Mischwälder – weniger gefährdet durch Insektengradationen? Eine Literaturrecherche und Untersuchung zur olfaktorischen Maskierung von Wirtsbäumen
Institut für Forstzoologie und Waldschutz, Universität Göttingen; Az.: Göttingen 11/05
Zielsetzung:
Trotz zahlreicher Untersuchungen, die ein geringeres Schadrisiko innerhalb von Mischwäldern festgestellt haben, darf nicht pauschal angenommen werden, dass Mischbestände Insektengradationen grundsätzlich verhindern können. Es kommt auf das jeweilige Schadinsekt und die jeweiligen Baumarten innerhalb eines Mischbestandes an. Anhand einer Literaturrecherche sollen die Hypothesen zu den ökologischen Hintergründen des geringeren Gradationsrisikos von Schadinsekten aufgezeigt und insbesondere die Frage der olfaktorischen Maskierung durch Nicht-Wirtsbäume am Beispiel des zweifleckigen Eichenprachtkäfers (Agrillus biguttatus, A.b) nachgegangen werden.
Methoden:
Um den Einfluss von Nicht-Wirtsbäumen auf A.b. untersuchen zu können, wurde das Duftspektrum eines Eichenreinbestandes und eines Eichenbestandes gemischt mit Kiefern gesammelt und die geruchliche Wahrnehmbarkeit durch den Käfer untersucht.
Ergebnisse:
1. Hypothesen zur geringeren Abundanz von Schadinsekten in Mischwäldern
- Ressourcenhypothese: das Vorhandensein von Wirtsbäumen auf engem Raum erhöht die Lebensraumkapazität. Die Strukturvielfalt in Reinbeständen ist gering und die physiologische Kondition der Wirtsbäume ähnlich.

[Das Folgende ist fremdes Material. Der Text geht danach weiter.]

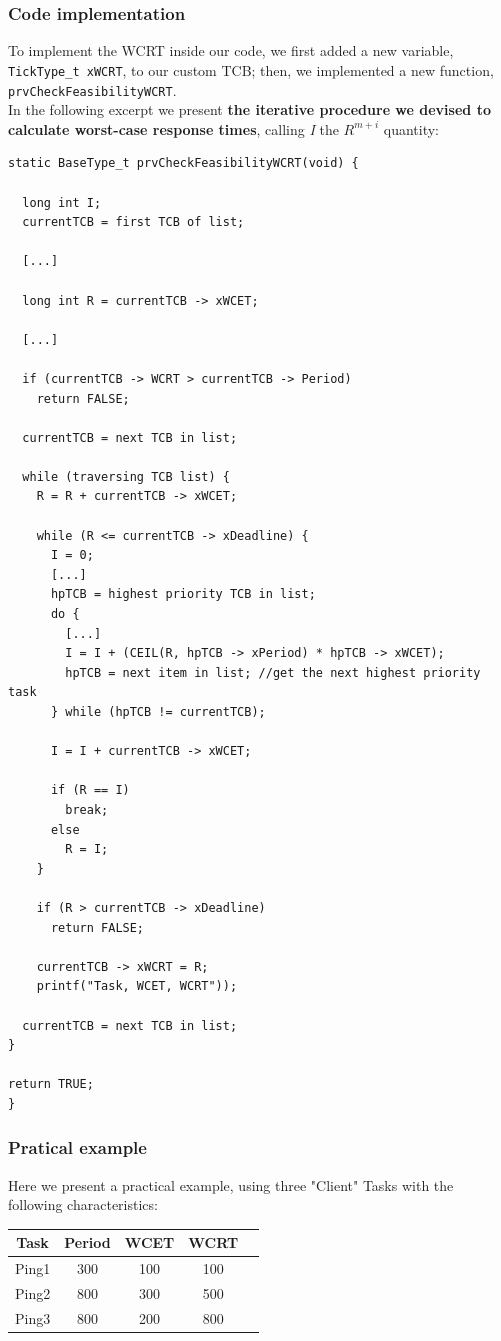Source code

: \documentclass[10pt]{article}
\begin{document}
\subsubsection{Code implementation}
To implement the WCRT inside our code, we first added a new variable, \verb| TickType_t xWCRT|, to our custom TCB; then, we implemented a new function, \verb|prvCheckFeasibilityWCRT|.\\
In the following excerpt we present \textbf{the iterative procedure we devised to calculate worst-case response times}, calling \textit{I} the $R^{m+i}$ quantity: \\
\begin{lstlisting}
static BaseType_t prvCheckFeasibilityWCRT(void) {

  long int I;
  currentTCB = first TCB of list;

  [...]

  long int R = currentTCB -> xWCET;

  [...]

  if (currentTCB -> WCRT > currentTCB -> Period)
    return FALSE;

  currentTCB = next TCB in list;

  while (traversing TCB list) {
    R = R + currentTCB -> xWCET;

    while (R <= currentTCB -> xDeadline) {
      I = 0;
      [...]
      hpTCB = highest priority TCB in list;
      do {
        [...]
        I = I + (CEIL(R, hpTCB -> xPeriod) * hpTCB -> xWCET);
        hpTCB = next item in list; //get the next highest priority task
      } while (hpTCB != currentTCB);

      I = I + currentTCB -> xWCET;

      if (R == I)
        break;
      else
        R = I;
    }

    if (R > currentTCB -> xDeadline)
      return FALSE;

    currentTCB -> xWCRT = R;
    printf("Task, WCET, WCRT"));

  currentTCB = next TCB in list;
}

return TRUE;
}
\end{lstlisting}

\subsubsection{Pratical example}
Here we present a practical example, using three "Client" Tasks with the following characteristics:
\begin{center}
\begin{tabular}{|c||c|c|c|c|}
\hline 
\rule[-1ex]{0pt}{2.5ex} Task & Period & WCET & WCRT \\ 
\hline 
\rule[-1ex]{0pt}{2.5ex} Ping1 & 300 & 100 & 100\\ 
\hline 
\rule[-1ex]{0pt}{2.5ex} Ping2 & 800 & 300 & 500\\ 
\hline 
\rule[-1ex]{0pt}{2.5ex} Ping3 & 800 & 200 & 800\\ 
\hline 
\end{tabular}
\end{center}
\end{document}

- Feindhypothese: Mischbestände mit höherem Strukturreichtum und ökologischen Nischen können mehr räuberische und parasitierende Arten bzw. Individuen beherbergen. Nichtspezialisierte Räuber bzw. Parasitoide finden in Mischbeständen ein breiteres Beutespektrum als in artenärmeren Monokulturen, sodass die Beutepopulationen niedrig gehalten werden.
- Mikrohabitat- und klima: in Mischbeständen kommt es zu einem Mosaik an verschiedenen Standortsbestimmungen. So können die Wirtsbäume verschiedene chemische wie physikalische Eigenschaften aufweisen, was die Anpassung eines Schadinsekts an seine Wirtsbaumart erschwert.
- Barrierewirkung: Nicht-Wirtsbäume stellen ein physikalisches Ausbreitungshindernis für Schadinsekten dar.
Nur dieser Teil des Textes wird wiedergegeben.